Entre fin 2023 et début 2024, les États-Unis avaient déjà tenté une approche « intermédiaire » avec la H20 : une version volontairement bridée des GPU d’IA de Nvidia, censée permettre à l’entreprise de maintenir son activité en Chine tout en évitant de transférer des capacités de pointe. En contrepartie, Nvidia devait reverser à l’administration 15 % de ces recettes. Les grands groupes chinois — Alibaba, Tencent, ByteDance, entre autres — avaient alors passé des commandes massives à partir du printemps/été 2025. Mais l’engouement n’a pas duré. À l’automne 2025, les autorités chinoises ont demandé à plusieurs acteurs majeurs, notamment publics ou soutenus par l’État, de cesser leurs achats de H20, invoquant des motifs de sécurité nationale et d’indépendance technologique.

Pourquoi autoriser l’export de H200 change tout
Le premier point notable autour de la H200 est la hausse de la contrepartie exigée par Washington : alors que Nvidia devait reverser 15 % de ses recettes sur les ventes de H20 à l’administration américaine, ce taux grimperait désormais à 25 % pour la H200. Une manière, pour les États-Unis, de conserver un contrôle économique et stratégique sur ces exportations. Pour la Chine, cette nouvelle fenêtre d’accès aux puces Nvidia arrive dans un contexte délicat. Depuis deux ans, Beijing a progressivement délaissé les solutions américaines pour accélérer l’adoption de technologies locales. Huawei a par exemple fortement poussé sa gamme Ascend — notamment les Ascend 910 et 910B — aujourd’hui utilisée dans des clusters nationaux d’IA et dans un nombre croissant de data centers publics et projets d’État. Les grandes entreprises et laboratoires chinois ont également investi dans diverses techniques d’optimisation (compression de modèles, entraînement plus frugal, partage de GPU…) afin de compenser l’écart de performances brutes avec les puces Nvidia.

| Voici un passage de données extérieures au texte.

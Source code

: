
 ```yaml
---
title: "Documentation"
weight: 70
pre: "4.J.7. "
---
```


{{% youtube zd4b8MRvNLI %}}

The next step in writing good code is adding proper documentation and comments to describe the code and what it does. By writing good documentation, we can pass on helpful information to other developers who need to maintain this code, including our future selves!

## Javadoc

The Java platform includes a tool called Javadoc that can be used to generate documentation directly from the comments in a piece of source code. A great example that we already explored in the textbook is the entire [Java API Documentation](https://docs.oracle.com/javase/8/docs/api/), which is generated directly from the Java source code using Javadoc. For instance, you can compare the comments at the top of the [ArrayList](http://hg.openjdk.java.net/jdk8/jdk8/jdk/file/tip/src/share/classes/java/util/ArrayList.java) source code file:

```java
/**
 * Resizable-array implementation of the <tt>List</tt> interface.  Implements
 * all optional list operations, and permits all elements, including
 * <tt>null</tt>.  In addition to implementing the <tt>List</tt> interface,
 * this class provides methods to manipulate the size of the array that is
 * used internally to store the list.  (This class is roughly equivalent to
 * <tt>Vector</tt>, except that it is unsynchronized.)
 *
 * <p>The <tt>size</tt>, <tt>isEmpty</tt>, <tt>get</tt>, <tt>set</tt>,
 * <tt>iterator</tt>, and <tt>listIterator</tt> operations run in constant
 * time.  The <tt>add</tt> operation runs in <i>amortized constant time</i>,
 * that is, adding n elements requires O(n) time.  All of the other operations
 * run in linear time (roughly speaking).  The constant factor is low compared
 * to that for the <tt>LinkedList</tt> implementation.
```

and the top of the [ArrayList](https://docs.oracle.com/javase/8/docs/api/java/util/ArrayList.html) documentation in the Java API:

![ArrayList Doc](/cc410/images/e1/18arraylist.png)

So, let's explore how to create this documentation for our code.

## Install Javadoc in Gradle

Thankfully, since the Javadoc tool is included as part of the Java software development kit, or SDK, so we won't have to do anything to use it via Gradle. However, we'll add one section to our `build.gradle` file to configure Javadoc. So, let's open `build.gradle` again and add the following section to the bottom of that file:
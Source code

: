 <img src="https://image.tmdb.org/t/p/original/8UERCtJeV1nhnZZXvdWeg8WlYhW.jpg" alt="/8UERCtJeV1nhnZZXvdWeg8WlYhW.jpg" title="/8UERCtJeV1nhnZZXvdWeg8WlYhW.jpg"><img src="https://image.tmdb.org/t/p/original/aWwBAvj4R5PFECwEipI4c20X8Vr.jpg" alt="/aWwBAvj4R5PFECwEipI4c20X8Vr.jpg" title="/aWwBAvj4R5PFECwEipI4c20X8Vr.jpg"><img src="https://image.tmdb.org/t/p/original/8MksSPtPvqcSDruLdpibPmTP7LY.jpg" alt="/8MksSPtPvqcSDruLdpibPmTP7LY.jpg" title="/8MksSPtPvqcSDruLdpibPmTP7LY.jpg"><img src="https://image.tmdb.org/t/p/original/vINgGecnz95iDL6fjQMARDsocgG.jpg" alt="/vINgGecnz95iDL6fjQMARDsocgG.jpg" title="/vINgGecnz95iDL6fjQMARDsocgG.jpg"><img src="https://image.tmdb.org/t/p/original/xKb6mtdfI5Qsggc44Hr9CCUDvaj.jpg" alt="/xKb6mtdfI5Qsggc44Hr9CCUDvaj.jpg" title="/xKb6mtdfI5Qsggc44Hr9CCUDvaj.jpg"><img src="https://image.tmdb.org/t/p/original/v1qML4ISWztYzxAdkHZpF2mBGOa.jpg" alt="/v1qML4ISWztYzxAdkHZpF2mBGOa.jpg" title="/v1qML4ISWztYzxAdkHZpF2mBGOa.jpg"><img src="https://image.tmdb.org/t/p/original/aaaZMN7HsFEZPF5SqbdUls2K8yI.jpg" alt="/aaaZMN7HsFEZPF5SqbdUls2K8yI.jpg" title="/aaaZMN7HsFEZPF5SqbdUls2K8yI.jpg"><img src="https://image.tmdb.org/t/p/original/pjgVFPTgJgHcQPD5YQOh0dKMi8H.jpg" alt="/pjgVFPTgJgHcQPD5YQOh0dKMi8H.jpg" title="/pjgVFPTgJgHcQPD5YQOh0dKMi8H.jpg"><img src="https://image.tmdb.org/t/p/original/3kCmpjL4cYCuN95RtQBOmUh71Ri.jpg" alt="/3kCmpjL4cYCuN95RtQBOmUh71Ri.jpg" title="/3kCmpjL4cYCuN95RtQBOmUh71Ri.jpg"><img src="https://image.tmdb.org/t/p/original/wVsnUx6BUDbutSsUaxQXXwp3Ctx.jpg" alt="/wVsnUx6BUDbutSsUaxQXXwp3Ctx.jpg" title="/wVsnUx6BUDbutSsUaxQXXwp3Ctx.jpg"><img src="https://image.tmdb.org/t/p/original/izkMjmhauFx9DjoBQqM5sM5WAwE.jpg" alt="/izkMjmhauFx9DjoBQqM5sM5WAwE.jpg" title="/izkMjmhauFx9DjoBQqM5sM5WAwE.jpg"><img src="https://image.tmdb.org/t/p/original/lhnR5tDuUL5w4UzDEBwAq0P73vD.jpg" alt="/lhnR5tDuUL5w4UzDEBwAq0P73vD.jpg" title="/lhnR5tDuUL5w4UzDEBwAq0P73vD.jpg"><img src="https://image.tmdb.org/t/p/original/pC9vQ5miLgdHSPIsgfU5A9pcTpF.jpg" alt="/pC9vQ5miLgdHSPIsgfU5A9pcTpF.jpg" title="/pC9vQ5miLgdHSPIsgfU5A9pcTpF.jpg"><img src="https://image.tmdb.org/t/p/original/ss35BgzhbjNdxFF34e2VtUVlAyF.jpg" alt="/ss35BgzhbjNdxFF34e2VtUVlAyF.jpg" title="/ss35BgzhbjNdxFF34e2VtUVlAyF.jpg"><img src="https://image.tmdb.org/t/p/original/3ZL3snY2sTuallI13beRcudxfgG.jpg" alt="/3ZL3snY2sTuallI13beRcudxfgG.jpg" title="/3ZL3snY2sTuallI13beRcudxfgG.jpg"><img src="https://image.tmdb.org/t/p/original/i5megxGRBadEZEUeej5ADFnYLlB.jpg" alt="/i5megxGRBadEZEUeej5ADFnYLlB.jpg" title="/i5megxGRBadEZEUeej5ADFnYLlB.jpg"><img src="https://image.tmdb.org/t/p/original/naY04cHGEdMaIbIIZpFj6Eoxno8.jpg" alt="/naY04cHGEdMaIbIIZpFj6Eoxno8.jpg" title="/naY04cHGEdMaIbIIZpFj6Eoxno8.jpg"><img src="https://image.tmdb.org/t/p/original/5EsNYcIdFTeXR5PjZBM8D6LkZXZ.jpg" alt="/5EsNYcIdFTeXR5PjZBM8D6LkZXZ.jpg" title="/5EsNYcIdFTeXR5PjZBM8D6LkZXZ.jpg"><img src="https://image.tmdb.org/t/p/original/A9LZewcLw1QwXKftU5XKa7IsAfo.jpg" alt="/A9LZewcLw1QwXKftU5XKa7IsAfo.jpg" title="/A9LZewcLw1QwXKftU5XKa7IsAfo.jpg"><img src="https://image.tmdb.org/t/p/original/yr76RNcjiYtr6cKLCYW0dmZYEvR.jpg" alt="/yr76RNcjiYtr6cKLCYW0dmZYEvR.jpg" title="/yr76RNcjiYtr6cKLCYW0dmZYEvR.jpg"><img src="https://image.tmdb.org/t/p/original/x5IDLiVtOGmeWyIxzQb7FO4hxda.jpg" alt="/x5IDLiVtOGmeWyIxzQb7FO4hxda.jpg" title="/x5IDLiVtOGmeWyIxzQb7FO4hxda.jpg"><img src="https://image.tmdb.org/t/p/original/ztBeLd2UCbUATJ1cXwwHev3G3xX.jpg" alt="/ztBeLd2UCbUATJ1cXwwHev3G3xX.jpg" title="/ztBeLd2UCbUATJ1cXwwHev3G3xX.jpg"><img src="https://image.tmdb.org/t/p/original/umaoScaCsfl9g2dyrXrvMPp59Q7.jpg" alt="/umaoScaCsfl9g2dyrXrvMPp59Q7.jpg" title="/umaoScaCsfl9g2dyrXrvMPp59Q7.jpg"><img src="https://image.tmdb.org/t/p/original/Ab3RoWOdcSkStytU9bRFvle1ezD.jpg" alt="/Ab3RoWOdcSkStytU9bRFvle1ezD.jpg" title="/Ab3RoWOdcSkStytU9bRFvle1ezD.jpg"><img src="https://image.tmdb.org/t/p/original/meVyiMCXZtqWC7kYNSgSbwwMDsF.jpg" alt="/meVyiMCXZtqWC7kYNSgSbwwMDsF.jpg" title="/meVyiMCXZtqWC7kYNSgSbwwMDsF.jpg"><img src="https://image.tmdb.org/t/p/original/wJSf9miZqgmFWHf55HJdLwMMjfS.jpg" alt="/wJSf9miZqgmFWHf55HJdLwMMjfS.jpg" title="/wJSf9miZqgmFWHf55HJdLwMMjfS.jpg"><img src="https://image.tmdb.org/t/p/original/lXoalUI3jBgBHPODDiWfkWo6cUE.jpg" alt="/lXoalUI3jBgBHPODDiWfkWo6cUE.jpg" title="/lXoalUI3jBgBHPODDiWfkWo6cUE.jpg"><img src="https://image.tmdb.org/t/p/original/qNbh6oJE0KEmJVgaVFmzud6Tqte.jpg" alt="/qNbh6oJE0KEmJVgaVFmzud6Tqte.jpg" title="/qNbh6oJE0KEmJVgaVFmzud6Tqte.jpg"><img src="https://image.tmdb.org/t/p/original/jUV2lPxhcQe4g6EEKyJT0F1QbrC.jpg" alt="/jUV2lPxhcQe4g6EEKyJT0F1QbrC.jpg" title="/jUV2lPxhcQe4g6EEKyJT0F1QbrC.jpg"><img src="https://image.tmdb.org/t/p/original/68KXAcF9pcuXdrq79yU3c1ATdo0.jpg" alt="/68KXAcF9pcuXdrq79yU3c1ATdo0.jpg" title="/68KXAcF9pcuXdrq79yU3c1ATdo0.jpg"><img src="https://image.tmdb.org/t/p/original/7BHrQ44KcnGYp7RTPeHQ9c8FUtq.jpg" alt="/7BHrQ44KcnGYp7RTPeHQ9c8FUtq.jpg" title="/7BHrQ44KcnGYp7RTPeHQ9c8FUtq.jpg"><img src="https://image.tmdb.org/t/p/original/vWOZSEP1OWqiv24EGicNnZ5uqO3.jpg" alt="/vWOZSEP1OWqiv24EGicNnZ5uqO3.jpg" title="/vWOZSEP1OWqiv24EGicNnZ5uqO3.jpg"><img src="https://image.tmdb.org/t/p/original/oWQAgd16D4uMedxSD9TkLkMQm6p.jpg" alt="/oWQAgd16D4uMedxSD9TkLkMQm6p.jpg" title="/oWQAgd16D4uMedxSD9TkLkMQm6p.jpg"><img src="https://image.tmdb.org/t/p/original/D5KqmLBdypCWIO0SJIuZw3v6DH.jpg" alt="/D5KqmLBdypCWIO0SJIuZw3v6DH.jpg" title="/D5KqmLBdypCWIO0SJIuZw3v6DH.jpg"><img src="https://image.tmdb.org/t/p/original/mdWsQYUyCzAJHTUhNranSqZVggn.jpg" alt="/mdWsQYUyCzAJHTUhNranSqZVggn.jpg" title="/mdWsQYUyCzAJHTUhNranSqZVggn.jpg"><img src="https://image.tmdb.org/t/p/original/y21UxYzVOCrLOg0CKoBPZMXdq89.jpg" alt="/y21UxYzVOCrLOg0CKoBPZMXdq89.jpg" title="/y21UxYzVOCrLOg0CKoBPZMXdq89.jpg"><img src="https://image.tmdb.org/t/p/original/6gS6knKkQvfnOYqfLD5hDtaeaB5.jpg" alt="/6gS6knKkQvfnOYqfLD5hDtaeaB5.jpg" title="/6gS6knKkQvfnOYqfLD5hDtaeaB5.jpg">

Autrement dit, la Chine a mis l’accent sur une infrastructure IA plus autonome, quitte à accepter des performances moindres à court terme pour gagner en souveraineté technologique. Cela n’a cependant pas empêché certaines entreprises chinoises de chercher des moyens de contourner les restrictions américaines, en tentant d’acquérir des GPU Nvidia d’occasion ou en louant des capacités d’entraînement à l’étranger via des services cloud non chinois. Ainsi, autoriser les H200 à repartir vers la Chine pourrait bien rebattre les cartes pour les deux camps. Côté américain, cela redonne à Nvidia l’accès au plus gros marché de l’IA au monde et prolonge, en filigrane, l’influence technologique des États-Unis. Washington continue certes de verrouiller l’ultra-haut de gamme — la génération Blackwell, ou certaines versions HBM trop sensibles — mais ouvre une porte contrôlée avec un « N-1 » (le H200) encore largement assez puissant pour séduire Pékin, tout en maintenant une avance stratégique confortable.
Pour la Chine, la proposition ressemble à un booster de puissance de calcul livré clé en main. Le H200 offrirait plusieurs fois les performances réelles d’un H20 : de quoi entraîner plus de modèles, plus gros, plus vite, avec une meilleure efficacité énergétique. Les géants du cloud — Alibaba, Tencent, ByteDance, Baidu — pourraient à nouveau envisager des clusters de niveau mondial construits sur du hardware Nvidia moderne, plutôt que sur des alternatives locales moins matures. Pour Beijing, l’arbitrage est donc clair : accepter un bond immédiat de capacité en IA, au risque de rester dépendant d’un fournisseur américain sous contrôle politique, ou préserver la pression maximale pour accélérer les champions locaux. Une équation que la Chine ne pourra pas repousser éternellement.